What the task requires
When the line containing "it's redundant. |" is reached, include it and end there; set down verbatim every line before it, starting at the top of the records.

Input data
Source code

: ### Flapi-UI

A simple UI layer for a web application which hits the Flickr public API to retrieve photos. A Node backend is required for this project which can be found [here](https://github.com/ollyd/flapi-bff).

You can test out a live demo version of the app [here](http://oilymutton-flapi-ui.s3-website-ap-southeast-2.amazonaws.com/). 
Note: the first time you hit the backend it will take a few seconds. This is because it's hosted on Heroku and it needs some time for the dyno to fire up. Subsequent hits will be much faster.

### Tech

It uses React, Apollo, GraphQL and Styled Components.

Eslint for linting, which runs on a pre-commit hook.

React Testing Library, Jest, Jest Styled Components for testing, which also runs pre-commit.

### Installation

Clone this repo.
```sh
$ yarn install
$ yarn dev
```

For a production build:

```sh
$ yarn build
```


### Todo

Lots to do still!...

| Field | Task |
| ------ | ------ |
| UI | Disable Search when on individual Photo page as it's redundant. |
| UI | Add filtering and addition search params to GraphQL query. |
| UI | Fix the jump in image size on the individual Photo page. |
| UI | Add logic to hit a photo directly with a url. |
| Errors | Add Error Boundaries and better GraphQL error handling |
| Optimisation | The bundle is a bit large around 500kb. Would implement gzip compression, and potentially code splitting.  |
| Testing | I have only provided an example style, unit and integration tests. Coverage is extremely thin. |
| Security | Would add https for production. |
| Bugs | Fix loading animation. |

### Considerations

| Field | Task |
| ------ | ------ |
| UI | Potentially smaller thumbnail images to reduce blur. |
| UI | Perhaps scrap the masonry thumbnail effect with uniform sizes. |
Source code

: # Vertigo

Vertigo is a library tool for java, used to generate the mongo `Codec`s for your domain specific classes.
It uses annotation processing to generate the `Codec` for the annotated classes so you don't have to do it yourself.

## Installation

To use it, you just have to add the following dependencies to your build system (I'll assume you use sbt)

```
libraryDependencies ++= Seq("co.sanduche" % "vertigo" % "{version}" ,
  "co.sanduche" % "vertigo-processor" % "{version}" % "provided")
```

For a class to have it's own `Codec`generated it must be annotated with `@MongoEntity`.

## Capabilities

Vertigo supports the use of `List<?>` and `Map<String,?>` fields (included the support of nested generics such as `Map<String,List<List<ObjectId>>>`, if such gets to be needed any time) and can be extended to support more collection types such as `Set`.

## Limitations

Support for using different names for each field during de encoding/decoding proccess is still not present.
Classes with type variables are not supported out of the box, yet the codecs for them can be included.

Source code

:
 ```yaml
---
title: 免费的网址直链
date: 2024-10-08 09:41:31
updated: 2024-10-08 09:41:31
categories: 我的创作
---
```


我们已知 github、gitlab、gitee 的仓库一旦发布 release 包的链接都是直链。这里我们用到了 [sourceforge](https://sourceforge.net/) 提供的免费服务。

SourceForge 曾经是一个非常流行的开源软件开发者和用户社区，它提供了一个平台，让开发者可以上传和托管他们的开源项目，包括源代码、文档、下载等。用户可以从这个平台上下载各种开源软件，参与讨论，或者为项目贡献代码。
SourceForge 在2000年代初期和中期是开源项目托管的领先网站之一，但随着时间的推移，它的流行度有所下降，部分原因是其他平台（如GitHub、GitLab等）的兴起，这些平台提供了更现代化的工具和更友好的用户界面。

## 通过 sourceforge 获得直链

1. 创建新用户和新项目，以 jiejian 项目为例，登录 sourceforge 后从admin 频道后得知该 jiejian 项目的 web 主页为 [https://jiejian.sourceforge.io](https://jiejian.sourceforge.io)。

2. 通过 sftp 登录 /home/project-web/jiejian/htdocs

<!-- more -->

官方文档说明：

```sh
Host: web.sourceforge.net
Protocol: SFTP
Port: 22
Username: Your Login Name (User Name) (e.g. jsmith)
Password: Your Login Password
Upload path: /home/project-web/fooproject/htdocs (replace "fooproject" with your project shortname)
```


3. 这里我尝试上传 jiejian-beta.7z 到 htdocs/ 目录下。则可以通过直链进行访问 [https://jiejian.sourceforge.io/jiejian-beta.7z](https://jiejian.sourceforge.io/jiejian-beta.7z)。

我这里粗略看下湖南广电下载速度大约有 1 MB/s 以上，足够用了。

Response for this exercise
Source code

: ### Flapi-UI

A simple UI layer for a web application which hits the Flickr public API to retrieve photos. A Node backend is required for this project which can be found [here](https://github.com/ollyd/flapi-bff).

You can test out a live demo version of the app [here](http://oilymutton-flapi-ui.s3-website-ap-southeast-2.amazonaws.com/). 
Note: the first time you hit the backend it will take a few seconds. This is because it's hosted on Heroku and it needs some time for the dyno to fire up. Subsequent hits will be much faster.

### Tech

It uses React, Apollo, GraphQL and Styled Components.

Eslint for linting, which runs on a pre-commit hook.

React Testing Library, Jest, Jest Styled Components for testing, which also runs pre-commit.

### Installation

Clone this repo.
```sh
$ yarn install
$ yarn dev
```

For a production build:

```sh
$ yarn build
```


### Todo

Lots to do still!...

| Field | Task |
| ------ | ------ |
| UI | Disable Search when on individual Photo page as it's redundant. |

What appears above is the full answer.